Cosa voglia significare tutto questo, Giovanni lo esplicita nei versetti successivi del brano del Vangelo di oggi. Dopo, infatti, che Gesù aveva mangiato con i discepoli, si rivolse direttamente a Pietro per chiedergli per tre volte se lo amasse o meno. E per tre volte Pietro risponde a Gesù che gli vuole bene. Assodato il sentimento e la fedeltà a questo amore infinito di Dio, rivelato in Gesù Cristo, il Risorto affida a Pietro la custodia del suo gregge che come ben sappiamo è la Chiesa, nata dal costato di Cristo e che necessita di una guida. Pascere le pecore è quindi il compito primario che Gesù affida al suo apostolo, capo del collegio, anticipandogli la sua sorte finale, quella del martirio.

Per essere in grado di pascere e di morire per il gregge di Cristo è necessario una sequela incondizionata e Pietro si pone alla sequela del Signore come da Lui richiesto.

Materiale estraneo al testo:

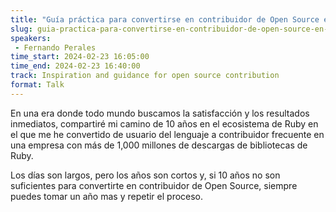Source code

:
 ```yaml
---
title: "Guía práctica para convertirse en contribuidor de Open Source en 10 años (o más)"
slug: guia-practica-para-convertirse-en-contribuidor-de-open-source-en-10-anos-o-mas
speakers:
 - Fernando Perales
time_start: 2024-02-23 16:05:00
time_end: 2024-02-23 16:40:00
track: Inspiration and guidance for open source contribution
format: Talk
---
```


En una era donde todo mundo buscamos la satisfacción y los resultados inmediatos, compartiré mi camino de 10 años en el ecosistema de Ruby en el que me he convertido de usuario del lenguaje a contribuidor frecuente en una empresa con más de 1,000 millones de descargas de bibliotecas de Ruby. 
 
 
 
 Los días son largos, pero los años son cortos y, si 10 años no son suficientes para convertirte en contribuidor de Open Source, siempre puedes tomar un año mas y repetir el proceso.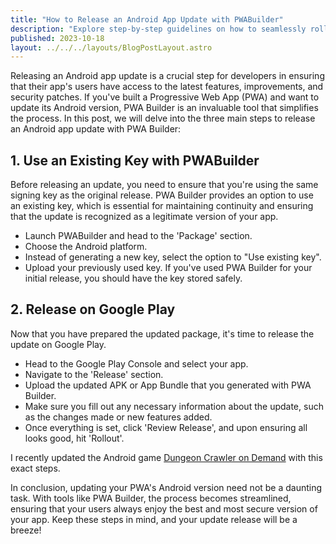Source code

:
 ```yaml
--- 
title: "How to Release an Android App Update with PWABuilder"
description: "Explore step-by-step guidelines on how to seamlessly roll out updates for your Android app using PWA Builder. Enhance user experience with the latest features and improvements."
published: 2023-10-18
layout: ../../../layouts/BlogPostLayout.astro 
---
```


Releasing an Android app update is a crucial step for developers in ensuring that their app's users have access to the latest features, improvements, and security patches. If you've built a Progressive Web App (PWA) and want to update its Android version, PWA Builder is an invaluable tool that simplifies the process. In this post, we will delve into the three main steps to release an Android app update with PWA Builder:

## 1. Use an Existing Key with PWABuilder

Before releasing an update, you need to ensure that you're using the same signing key as the original release. PWA Builder provides an option to use an existing key, which is essential for maintaining continuity and ensuring that the update is recognized as a legitimate version of your app.

- Launch PWABuilder and head to the 'Package' section.
- Choose the Android platform.
- Instead of generating a new key, select the option to "Use existing key".
- Upload your previously used key. If you've used PWA Builder for your initial release, you should have the key stored safely.

## 2. Release on Google Play

Now that you have prepared the updated package, it's time to release the update on Google Play.

- Head to the Google Play Console and select your app.
- Navigate to the 'Release' section.
- Upload the updated APK or App Bundle that you generated with PWA Builder.
- Make sure you fill out any necessary information about the update, such as the changes made or new features added.
- Once everything is set, click 'Review Release', and upon ensuring all looks good, hit 'Rollout'.

I recently updated the Android game [Dungeon Crawler on Demand](https://play.google.com/store/apps/details?id=com.thomaspeissl.quick_dungeon_crawler_od.twa) with this exact steps.

In conclusion, updating your PWA's Android version need not be a daunting task. With tools like PWA Builder, the process becomes streamlined, ensuring that your users always enjoy the best and most secure version of your app. Keep these steps in mind, and your update release will be a breeze!

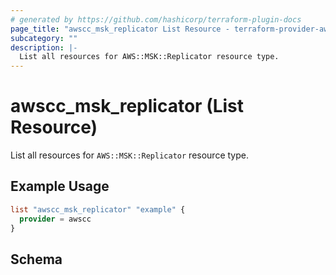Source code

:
 ```yaml
---
# generated by https://github.com/hashicorp/terraform-plugin-docs
page_title: "awscc_msk_replicator List Resource - terraform-provider-awscc"
subcategory: ""
description: |-
  List all resources for AWS::MSK::Replicator resource type.
---
```


# awscc_msk_replicator (List Resource)

List all resources for `AWS::MSK::Replicator` resource type.

## Example Usage

```terraform
list "awscc_msk_replicator" "example" {
  provider = awscc
}
```

<!-- schema generated by tfplugindocs -->
## Schema
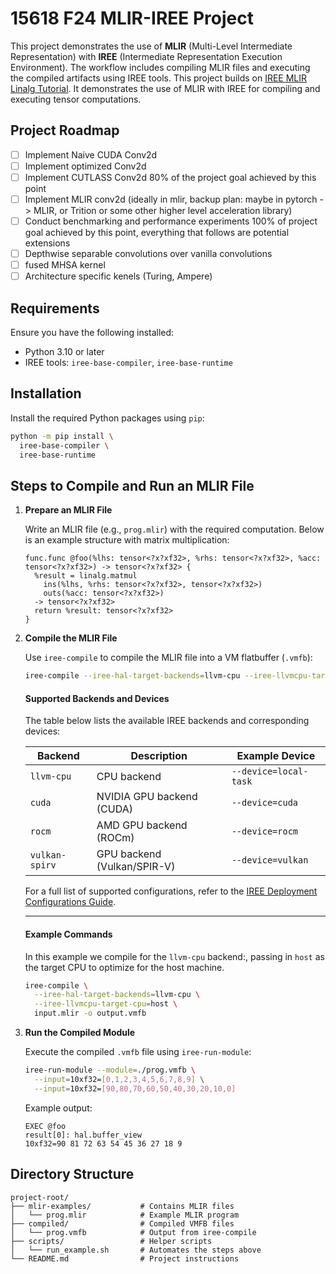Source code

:# 15618 F24 MLIR-IREE Project

This project demonstrates the use of **MLIR** (Multi-Level Intermediate Representation) with **IREE** (Intermediate Representation Execution Environment). The workflow includes compiling MLIR files and executing the compiled artifacts using IREE tools. This project builds on [IREE MLIR Linalg Tutorial](https://iree.dev/community/blog/2024-01-29-iree-mlir-linalg-tutorial/). It demonstrates the use of MLIR with IREE for compiling and executing tensor computations.

## Project Roadmap
- [ ] Implement Naive CUDA Conv2d
- [ ] Implement optimized Conv2d
- [ ] Implement CUTLASS Conv2d
80% of the project goal achieved by this point
- [ ] Implement MLIR conv2d (ideally in mlir, backup plan: maybe in pytorch -> MLIR, or Trition or some other higher level acceleration library)
- [ ] Conduct benchmarking and performance experiments
100% of project goal achieved by this point, everything that follows are potential extensions
- [ ] Depthwise separable convolutions over vanilla convolutions
- [ ] fused MHSA kernel 
- [ ] Architecture specific kenels (Turing, Ampere)

## Requirements

Ensure you have the following installed:
- Python 3.10 or later
- IREE tools: `iree-base-compiler`, `iree-base-runtime`

## Installation

Install the required Python packages using `pip`:

```bash
python -m pip install \
  iree-base-compiler \
  iree-base-runtime
```

## Steps to Compile and Run an MLIR File

1. **Prepare an MLIR File**

   Write an MLIR file (e.g., `prog.mlir`) with the required computation. Below is an example structure with matrix multiplication:

   ```mlir
   func.func @foo(%lhs: tensor<?x?xf32>, %rhs: tensor<?x?xf32>, %acc: tensor<?x?xf32>) -> tensor<?x?xf32> {
     %result = linalg.matmul
       ins(%lhs, %rhs: tensor<?x?xf32>, tensor<?x?xf32>)
       outs(%acc: tensor<?x?xf32>)
     -> tensor<?x?xf32>
     return %result: tensor<?x?xf32>
   }
   ```

2. **Compile the MLIR File**

   Use `iree-compile` to compile the MLIR file into a VM flatbuffer (`.vmfb`):

   ```bash
   iree-compile --iree-hal-target-backends=llvm-cpu --iree-llvmcpu-target-cpu=host prog.mlir -o ./prog.vmfb
   ```
   #### Supported Backends and Devices

   The table below lists the available IREE backends and corresponding devices:

   | Backend          | Description                   | Example Device           |
   |-------------------|-------------------------------|--------------------------|
   | `llvm-cpu`       | CPU backend                   | `--device=local-task`    |
   | `cuda`           | NVIDIA GPU backend (CUDA)     | `--device=cuda`          |
   | `rocm`           | AMD GPU backend (ROCm)        | `--device=rocm`          |
   | `vulkan-spirv`   | GPU backend (Vulkan/SPIR-V)   | `--device=vulkan`        |

   For a full list of supported configurations, refer to the [IREE Deployment Configurations Guide](https://iree.dev/guides/deployment-configurations/).

   ---

   #### Example Commands

    In this example we compile for the `llvm-cpu` backend:\, passing in `host` as the target CPU to optimize
    for the host machine.

   ```bash
   iree-compile \
     --iree-hal-target-backends=llvm-cpu \
     --iree-llvmcpu-target-cpu=host \
     input.mlir -o output.vmfb
    ```

3. **Run the Compiled Module**

   Execute the compiled `.vmfb` file using `iree-run-module`:

   ```bash
   iree-run-module --module=./prog.vmfb \
     --input=10xf32=[0,1,2,3,4,5,6,7,8,9] \
     --input=10xf32=[90,80,70,60,50,40,30,20,10,0]
   ```

   Example output:

   ```
   EXEC @foo
   result[0]: hal.buffer_view
   10xf32=90 81 72 63 54 45 36 27 18 9
   ```

## Directory Structure

```
project-root/
├── mlir-examples/           # Contains MLIR files
│   └── prog.mlir            # Example MLIR program
├── compiled/                # Compiled VMFB files
│   └── prog.vmfb            # Output from iree-compile
├── scripts/                 # Helper scripts
│   └── run_example.sh       # Automates the steps above
└── README.md                # Project instructions
```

In questa terza manifestazione di Gesù e con l'assegnazione di compiti e mansioni soprattutto a Pietro, cogliamo un chiaro invito per noi cristiani di metterci alla sequela di Cristo, prestando generosamente il nostro servizio alla comunità e di quanti riconoscono il Cristo come unico salvatore e redentore del mondo. Ed oggi, mentre nel mondo non ancora tacciono le armi di tante guerre conosciute o dimenticate ci rivolgiamo al Signore con la stessa manifestazione di affetto e di fede che espresse San Pietro davanti alla Richiesta del Maestro: Pietro mi vuoi bene?». E lui con semplicità, sincerità e fortemente convinto di quello che diceva, al momento della passione, risposte a Gesù in questo mondo «Signore, tu conosci tutto; tu sai che ti voglio bene». Il Signore ci conosce ed ognuno di noi sa fino a che punto vuole bene al Signore e non solo a se stesso o al massimo ai propri cari, quando non ci sono di ostacolo o chi mettono bastoni tra le gambe, per farci cadere negli errori o nei baratri. Pietro che aveva sperimentato la parola data, ma non mantenuta. Ora è in grado di confermare la sua parola data al Signore, ormai risorto, per tutta la vita fino al martirio come di fatto succederà a tutti gli apostoli di Gesù a partire dal capo di essi, quel Pietro che lo aveva rinnegato per tre volte e al quale Gesù per tre volte gli chiede se gli vuole bene davvero.

Fa tenerezza il Figlio di Dio chiede a Pietro e in lui a ciascuno di noi, se gli vogliamo bene, ovvero se Dio è davvero l'unico e sommo bene della nostra vita. Quella triplice domanda mi vuoi bene, vuole significare esattamente tutto questo.